====== Data records

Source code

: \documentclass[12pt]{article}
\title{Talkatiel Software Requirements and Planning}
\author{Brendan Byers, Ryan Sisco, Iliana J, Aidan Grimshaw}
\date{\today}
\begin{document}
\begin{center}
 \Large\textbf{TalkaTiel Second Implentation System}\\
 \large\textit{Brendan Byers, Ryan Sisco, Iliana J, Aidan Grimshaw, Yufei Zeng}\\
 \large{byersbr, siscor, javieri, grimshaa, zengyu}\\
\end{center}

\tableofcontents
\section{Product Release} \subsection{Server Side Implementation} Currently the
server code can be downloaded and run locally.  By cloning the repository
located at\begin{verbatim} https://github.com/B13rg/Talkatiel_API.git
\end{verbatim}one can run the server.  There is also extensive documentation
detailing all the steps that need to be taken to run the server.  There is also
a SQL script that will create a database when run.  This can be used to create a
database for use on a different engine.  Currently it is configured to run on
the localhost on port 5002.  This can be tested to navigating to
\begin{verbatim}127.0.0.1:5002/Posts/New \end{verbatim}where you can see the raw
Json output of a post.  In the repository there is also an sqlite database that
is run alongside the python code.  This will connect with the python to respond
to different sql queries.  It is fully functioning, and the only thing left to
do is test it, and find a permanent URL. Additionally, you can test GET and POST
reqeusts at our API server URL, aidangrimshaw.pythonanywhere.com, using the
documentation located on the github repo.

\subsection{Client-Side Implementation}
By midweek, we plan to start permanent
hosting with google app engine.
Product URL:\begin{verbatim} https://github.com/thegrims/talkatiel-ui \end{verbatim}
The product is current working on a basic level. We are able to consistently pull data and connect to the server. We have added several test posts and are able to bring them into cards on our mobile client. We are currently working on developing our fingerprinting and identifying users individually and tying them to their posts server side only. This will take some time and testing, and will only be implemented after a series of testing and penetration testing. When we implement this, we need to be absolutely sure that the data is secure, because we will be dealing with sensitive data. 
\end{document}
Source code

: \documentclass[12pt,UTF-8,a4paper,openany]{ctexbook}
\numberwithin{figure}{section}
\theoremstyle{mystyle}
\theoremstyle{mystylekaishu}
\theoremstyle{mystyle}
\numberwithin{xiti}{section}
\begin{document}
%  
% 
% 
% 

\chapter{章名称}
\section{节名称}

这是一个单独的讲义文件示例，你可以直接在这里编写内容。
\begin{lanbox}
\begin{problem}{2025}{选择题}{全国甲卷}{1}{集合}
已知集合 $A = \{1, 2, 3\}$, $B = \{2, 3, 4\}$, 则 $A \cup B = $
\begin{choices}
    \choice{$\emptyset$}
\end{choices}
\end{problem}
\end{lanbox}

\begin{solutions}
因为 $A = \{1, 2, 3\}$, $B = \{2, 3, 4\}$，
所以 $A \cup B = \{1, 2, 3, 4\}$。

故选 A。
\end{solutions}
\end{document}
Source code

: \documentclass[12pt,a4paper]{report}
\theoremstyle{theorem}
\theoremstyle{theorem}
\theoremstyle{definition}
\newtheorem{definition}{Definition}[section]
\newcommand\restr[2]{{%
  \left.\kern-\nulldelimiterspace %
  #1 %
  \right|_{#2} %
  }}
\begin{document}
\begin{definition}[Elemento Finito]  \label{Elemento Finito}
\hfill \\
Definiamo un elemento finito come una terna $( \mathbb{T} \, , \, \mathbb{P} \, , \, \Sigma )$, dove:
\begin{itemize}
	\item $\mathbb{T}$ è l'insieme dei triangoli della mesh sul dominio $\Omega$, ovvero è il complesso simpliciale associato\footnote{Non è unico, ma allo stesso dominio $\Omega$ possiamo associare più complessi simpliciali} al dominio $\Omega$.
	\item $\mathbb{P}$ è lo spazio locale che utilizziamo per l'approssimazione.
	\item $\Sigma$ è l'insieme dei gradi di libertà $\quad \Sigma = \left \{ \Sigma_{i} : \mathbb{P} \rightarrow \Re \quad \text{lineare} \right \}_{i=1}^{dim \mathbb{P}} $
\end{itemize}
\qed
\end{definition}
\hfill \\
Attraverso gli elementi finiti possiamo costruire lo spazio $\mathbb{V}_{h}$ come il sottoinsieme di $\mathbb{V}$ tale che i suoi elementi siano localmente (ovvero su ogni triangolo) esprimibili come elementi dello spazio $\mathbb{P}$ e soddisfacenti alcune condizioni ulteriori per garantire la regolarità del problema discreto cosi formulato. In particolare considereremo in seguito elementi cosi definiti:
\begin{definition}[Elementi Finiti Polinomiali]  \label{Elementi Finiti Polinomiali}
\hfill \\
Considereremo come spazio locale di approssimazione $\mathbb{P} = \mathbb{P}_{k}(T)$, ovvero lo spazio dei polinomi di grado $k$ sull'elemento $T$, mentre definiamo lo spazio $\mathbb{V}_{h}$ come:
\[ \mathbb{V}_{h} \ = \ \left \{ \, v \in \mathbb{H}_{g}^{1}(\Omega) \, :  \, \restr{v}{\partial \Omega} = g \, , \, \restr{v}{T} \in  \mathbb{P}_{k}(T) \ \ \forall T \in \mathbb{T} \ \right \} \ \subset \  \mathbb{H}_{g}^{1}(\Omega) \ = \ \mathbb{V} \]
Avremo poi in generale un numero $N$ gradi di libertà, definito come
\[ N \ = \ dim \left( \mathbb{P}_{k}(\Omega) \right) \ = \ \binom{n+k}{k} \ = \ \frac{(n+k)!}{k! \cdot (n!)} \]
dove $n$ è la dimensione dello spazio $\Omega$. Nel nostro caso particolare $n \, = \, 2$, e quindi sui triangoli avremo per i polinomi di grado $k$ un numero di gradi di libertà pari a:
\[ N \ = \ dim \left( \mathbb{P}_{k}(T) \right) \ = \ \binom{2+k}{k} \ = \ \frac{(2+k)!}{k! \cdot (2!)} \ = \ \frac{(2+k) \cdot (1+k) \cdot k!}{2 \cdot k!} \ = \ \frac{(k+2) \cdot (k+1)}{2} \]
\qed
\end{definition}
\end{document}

============

Action item:
Among the records, find all lines that include the string "restr" and return them.

Task response:
\newcommand\restr[2]{{%
\[ \mathbb{V}_{h} \ = \ \left \{ \, v \in \mathbb{H}_{g}^{1}(\Omega) \, :  \, \restr{v}{\partial \Omega} = g \, , \, \restr{v}{T} \in  \mathbb{P}_{k}(T) \ \ \forall T \in \mathbb{T} \ \right \} \ \subset \  \mathbb{H}_{g}^{1}(\Omega) \ = \ \mathbb{V} \]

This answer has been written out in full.